Please transcribe the line with "### Storage" and the lines after it through the end of the listing below, keeping both ends and nothing more.
>>>>>
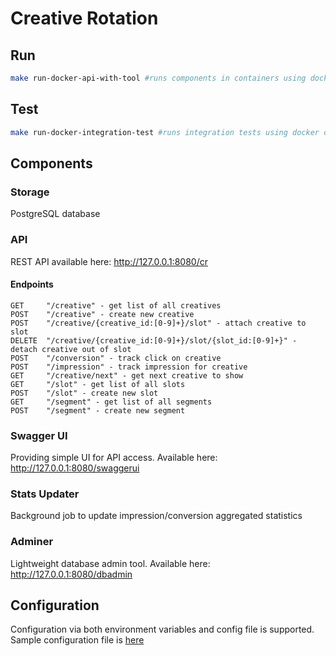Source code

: # Сreative Rotation
## Run
```bash
make run-docker-api-with-tool #runs components in containers using docker-compose
```
## Test
```bash
make run-docker-integration-test #runs integration tests using docker containers
```
## Components
### Storage
PostgreSQL database
### API
REST API available here: http://127.0.0.1:8080/cr
#### Endpoints
```
GET     "/creative" - get list of all creatives
POST    "/creative" - create new creative
POST    "/creative/{creative_id:[0-9]+}/slot" - attach creative to slot
DELETE  "/creative/{creative_id:[0-9]+}/slot/{slot_id:[0-9]+}" - detach creative out of slot
POST    "/conversion" - track click on creative
POST    "/impression" - track impression for creative
GET     "/creative/next" - get next creative to show
GET     "/slot" - get list of all slots
POST    "/slot" - create new slot
GET     "/segment" - get list of all segments
POST    "/segment" - create new segment
```
### Swagger UI
Providing simple UI for API access. Available here: http://127.0.0.1:8080/swaggerui
### Stats Updater
Background job to update impression/conversion aggregated statistics
### Adminer
Lightweight database admin tool. Available here: http://127.0.0.1:8080/dbadmin
## Configuration
Configuration via both environment variables and config file is supported. Sample configuration file is [here](https://github.com/pls87/creative-rotation/blob/develop/configs/sample.toml)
<<<<<
**EXERCISE RESPONSE:**
### Storage
PostgreSQL database
### API
REST API available here: http://127.0.0.1:8080/cr
#### Endpoints
```
GET     "/creative" - get list of all creatives
POST    "/creative" - create new creative
POST    "/creative/{creative_id:[0-9]+}/slot" - attach creative to slot
DELETE  "/creative/{creative_id:[0-9]+}/slot/{slot_id:[0-9]+}" - detach creative out of slot
POST    "/conversion" - track click on creative
POST    "/impression" - track impression for creative
GET     "/creative/next" - get next creative to show
GET     "/slot" - get list of all slots
POST    "/slot" - create new slot
GET     "/segment" - get list of all segments
POST    "/segment" - create new segment
```
### Swagger UI
Providing simple UI for API access. Available here: http://127.0.0.1:8080/swaggerui
### Stats Updater
Background job to update impression/conversion aggregated statistics
### Adminer
Lightweight database admin tool. Available here: http://127.0.0.1:8080/dbadmin
## Configuration
Configuration via both environment variables and config file is supported. Sample configuration file is [here](https://github.com/pls87/creative-rotation/blob/develop/configs/sample.toml)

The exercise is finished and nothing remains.